> [What to work on]
Write out again the entries from the first line to the line that includes "and we've had", keeping both of those lines.

> [Records to use]

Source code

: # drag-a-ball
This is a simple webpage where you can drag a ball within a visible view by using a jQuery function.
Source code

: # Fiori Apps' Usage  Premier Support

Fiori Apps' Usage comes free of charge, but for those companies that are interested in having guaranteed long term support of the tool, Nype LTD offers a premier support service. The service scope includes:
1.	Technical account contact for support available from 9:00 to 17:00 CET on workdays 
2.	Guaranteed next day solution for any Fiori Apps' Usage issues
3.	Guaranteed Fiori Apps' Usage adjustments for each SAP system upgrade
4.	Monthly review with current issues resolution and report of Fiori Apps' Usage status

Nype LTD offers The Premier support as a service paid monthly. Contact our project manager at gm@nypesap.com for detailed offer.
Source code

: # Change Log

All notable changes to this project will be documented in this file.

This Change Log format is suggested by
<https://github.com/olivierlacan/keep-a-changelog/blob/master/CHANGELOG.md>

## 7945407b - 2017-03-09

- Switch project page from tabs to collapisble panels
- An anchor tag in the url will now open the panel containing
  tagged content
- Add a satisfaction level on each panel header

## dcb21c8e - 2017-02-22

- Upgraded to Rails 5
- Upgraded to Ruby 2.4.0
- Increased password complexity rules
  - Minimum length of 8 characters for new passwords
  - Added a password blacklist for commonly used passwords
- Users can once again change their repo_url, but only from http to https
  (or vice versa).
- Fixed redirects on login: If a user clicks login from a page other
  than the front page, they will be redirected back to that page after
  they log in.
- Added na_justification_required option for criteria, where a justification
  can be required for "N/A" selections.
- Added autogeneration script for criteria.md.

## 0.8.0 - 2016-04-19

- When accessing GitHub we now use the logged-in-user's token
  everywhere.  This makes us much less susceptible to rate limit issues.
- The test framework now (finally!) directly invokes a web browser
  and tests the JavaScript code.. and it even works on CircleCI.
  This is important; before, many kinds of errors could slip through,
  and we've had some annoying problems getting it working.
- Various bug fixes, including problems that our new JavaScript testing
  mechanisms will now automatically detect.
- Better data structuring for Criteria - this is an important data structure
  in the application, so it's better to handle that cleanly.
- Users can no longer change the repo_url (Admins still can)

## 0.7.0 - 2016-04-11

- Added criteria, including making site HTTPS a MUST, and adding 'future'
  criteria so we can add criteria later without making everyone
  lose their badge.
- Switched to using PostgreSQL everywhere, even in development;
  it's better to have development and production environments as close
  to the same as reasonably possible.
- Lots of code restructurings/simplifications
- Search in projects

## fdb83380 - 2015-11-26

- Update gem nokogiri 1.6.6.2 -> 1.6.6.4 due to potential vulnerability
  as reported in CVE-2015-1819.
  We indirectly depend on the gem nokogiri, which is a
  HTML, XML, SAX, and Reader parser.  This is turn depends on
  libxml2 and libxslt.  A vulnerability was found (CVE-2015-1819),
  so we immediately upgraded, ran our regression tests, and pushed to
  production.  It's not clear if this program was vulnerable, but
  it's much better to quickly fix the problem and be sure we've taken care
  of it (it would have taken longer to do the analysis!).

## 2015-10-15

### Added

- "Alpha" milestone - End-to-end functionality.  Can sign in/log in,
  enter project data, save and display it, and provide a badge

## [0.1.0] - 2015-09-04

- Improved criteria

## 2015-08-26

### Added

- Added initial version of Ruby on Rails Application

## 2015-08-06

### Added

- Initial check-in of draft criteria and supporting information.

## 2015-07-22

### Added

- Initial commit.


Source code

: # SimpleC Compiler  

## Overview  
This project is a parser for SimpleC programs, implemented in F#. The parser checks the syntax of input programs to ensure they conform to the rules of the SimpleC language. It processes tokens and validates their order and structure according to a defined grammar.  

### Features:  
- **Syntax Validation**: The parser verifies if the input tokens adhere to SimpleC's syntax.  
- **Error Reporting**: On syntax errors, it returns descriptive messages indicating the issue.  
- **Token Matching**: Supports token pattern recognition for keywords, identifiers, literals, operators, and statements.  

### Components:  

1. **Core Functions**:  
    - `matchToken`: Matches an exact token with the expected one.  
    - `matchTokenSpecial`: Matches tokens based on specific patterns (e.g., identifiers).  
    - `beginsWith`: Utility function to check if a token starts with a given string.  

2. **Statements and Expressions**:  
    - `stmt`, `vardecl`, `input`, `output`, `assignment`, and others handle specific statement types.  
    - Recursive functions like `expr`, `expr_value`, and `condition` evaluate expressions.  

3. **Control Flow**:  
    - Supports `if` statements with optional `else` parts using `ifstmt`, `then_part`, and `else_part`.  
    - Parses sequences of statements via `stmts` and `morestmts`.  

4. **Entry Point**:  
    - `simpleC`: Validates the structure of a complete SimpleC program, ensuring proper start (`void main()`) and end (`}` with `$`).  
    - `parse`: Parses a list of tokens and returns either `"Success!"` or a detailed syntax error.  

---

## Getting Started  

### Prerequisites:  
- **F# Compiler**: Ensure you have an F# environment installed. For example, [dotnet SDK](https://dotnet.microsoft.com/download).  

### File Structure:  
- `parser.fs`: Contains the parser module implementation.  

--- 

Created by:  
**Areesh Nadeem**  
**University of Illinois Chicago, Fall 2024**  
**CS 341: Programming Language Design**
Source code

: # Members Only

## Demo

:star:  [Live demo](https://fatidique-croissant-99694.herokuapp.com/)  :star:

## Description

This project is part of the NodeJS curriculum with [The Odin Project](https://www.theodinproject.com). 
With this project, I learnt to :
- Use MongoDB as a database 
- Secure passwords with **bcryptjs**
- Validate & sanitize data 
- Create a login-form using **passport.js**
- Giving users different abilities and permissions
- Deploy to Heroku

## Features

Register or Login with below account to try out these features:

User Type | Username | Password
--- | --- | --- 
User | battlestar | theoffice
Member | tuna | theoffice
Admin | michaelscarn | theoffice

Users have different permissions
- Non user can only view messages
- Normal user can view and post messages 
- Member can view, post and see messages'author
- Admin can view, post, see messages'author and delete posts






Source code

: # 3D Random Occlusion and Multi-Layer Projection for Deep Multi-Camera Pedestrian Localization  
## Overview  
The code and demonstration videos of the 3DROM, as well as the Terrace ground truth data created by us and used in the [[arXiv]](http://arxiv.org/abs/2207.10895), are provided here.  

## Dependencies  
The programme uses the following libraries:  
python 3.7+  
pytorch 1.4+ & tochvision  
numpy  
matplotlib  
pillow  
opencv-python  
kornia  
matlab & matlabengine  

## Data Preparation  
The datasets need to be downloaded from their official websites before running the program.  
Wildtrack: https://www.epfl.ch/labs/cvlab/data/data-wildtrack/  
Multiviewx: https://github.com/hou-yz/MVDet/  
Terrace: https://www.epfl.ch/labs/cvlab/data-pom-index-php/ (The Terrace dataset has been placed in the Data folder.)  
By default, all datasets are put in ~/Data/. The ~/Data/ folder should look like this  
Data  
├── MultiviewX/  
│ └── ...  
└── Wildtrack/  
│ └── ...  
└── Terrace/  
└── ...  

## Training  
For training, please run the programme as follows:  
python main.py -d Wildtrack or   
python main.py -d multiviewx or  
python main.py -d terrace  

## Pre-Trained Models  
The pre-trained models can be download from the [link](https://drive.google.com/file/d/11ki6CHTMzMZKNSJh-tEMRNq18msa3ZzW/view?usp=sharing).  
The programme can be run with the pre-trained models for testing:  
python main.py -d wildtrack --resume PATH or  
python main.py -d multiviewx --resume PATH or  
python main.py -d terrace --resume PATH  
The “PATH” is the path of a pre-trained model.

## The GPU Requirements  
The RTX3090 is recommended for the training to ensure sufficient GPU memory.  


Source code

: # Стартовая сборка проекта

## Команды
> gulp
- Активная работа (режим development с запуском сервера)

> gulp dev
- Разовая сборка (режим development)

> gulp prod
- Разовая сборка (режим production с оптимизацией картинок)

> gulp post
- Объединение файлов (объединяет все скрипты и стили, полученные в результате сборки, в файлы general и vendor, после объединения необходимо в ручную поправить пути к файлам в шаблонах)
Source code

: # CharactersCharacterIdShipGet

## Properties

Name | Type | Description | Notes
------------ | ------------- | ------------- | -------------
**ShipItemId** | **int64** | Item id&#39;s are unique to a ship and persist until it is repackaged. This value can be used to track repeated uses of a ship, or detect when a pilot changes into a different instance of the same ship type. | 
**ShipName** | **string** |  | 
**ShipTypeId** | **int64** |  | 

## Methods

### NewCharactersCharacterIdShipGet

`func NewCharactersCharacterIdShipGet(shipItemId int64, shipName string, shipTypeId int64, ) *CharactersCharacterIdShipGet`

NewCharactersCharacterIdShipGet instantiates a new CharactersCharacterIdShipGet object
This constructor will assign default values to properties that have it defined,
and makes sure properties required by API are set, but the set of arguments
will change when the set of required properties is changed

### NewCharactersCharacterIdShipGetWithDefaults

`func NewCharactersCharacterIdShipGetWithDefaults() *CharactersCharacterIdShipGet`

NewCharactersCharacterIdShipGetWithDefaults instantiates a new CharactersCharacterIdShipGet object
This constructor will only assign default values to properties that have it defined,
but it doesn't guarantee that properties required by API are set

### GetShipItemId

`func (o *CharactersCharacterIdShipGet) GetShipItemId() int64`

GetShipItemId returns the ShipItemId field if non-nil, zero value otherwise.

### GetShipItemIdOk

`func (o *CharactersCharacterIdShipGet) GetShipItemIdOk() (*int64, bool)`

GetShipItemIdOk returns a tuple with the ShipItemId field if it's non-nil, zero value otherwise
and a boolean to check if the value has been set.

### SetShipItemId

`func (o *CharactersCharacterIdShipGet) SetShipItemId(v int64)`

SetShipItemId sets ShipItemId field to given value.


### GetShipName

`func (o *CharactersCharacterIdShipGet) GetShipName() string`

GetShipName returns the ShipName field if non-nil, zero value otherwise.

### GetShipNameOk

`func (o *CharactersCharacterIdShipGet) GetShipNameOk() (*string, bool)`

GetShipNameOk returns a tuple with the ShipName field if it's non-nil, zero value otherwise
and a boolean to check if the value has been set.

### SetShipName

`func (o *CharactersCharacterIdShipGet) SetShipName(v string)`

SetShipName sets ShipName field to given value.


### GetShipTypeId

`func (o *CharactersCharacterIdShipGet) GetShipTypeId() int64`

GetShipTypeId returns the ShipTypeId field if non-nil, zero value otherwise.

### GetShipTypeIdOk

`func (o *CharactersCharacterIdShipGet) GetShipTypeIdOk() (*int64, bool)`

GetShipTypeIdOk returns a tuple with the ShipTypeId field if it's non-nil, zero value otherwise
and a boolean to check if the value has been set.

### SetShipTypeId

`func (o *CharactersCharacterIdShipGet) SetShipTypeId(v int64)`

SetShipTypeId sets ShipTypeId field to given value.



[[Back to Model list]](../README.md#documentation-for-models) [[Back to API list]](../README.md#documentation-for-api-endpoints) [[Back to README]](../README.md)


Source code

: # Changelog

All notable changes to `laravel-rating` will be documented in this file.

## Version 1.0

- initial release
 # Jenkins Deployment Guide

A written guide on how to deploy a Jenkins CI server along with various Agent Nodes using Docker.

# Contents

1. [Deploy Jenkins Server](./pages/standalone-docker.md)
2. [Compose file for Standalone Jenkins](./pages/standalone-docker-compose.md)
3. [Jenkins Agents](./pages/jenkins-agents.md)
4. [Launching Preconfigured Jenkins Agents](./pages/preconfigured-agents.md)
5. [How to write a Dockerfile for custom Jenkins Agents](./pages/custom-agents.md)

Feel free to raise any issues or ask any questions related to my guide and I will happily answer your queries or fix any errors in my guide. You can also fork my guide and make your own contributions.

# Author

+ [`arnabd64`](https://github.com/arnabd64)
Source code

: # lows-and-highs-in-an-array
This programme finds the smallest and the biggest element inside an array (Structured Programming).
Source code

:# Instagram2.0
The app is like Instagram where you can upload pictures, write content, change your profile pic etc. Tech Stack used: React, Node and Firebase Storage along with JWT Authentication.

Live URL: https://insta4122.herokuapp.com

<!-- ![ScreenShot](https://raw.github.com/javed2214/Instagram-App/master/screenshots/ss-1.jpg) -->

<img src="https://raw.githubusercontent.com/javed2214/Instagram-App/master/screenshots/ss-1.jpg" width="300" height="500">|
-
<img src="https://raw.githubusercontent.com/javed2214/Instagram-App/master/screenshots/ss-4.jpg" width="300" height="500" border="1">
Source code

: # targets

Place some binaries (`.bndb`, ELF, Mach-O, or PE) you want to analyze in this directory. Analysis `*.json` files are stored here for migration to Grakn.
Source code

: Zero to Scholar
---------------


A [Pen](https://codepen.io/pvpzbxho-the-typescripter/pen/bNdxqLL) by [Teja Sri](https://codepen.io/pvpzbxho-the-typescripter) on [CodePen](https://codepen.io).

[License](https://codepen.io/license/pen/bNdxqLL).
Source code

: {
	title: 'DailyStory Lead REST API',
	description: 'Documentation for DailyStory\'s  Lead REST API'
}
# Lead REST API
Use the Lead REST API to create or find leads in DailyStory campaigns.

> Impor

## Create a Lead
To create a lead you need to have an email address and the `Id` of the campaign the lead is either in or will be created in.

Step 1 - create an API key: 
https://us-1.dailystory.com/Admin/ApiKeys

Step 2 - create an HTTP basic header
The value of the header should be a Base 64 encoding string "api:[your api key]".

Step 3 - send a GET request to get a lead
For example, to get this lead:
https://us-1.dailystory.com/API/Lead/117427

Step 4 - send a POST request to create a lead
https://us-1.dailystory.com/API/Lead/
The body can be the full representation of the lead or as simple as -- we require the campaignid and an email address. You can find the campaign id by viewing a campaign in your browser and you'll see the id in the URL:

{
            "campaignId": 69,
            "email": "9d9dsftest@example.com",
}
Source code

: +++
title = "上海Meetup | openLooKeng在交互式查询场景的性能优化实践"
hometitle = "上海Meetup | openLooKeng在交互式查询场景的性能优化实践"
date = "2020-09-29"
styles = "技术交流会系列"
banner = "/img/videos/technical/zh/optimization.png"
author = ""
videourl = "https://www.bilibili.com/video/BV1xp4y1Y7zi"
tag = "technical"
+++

> [Answer to the exercise]
Source code

: # drag-a-ball
This is a simple webpage where you can drag a ball within a visible view by using a jQuery function.
Source code

: # Fiori Apps' Usage  Premier Support

Fiori Apps' Usage comes free of charge, but for those companies that are interested in having guaranteed long term support of the tool, Nype LTD offers a premier support service. The service scope includes:
1.	Technical account contact for support available from 9:00 to 17:00 CET on workdays 
2.	Guaranteed next day solution for any Fiori Apps' Usage issues
3.	Guaranteed Fiori Apps' Usage adjustments for each SAP system upgrade
4.	Monthly review with current issues resolution and report of Fiori Apps' Usage status

Nype LTD offers The Premier support as a service paid monthly. Contact our project manager at gm@nypesap.com for detailed offer.
Source code

: # Change Log

All notable changes to this project will be documented in this file.

This Change Log format is suggested by
<https://github.com/olivierlacan/keep-a-changelog/blob/master/CHANGELOG.md>

## 7945407b - 2017-03-09

- Switch project page from tabs to collapisble panels
- An anchor tag in the url will now open the panel containing
  tagged content
- Add a satisfaction level on each panel header

## dcb21c8e - 2017-02-22

- Upgraded to Rails 5
- Upgraded to Ruby 2.4.0
- Increased password complexity rules
  - Minimum length of 8 characters for new passwords
  - Added a password blacklist for commonly used passwords
- Users can once again change their repo_url, but only from http to https
  (or vice versa).
- Fixed redirects on login: If a user clicks login from a page other
  than the front page, they will be redirected back to that page after
  they log in.
- Added na_justification_required option for criteria, where a justification
  can be required for "N/A" selections.
- Added autogeneration script for criteria.md.

## 0.8.0 - 2016-04-19

- When accessing GitHub we now use the logged-in-user's token
  everywhere.  This makes us much less susceptible to rate limit issues.
- The test framework now (finally!) directly invokes a web browser
  and tests the JavaScript code.. and it even works on CircleCI.
  This is important; before, many kinds of errors could slip through,
  and we've had some annoying problems getting it working.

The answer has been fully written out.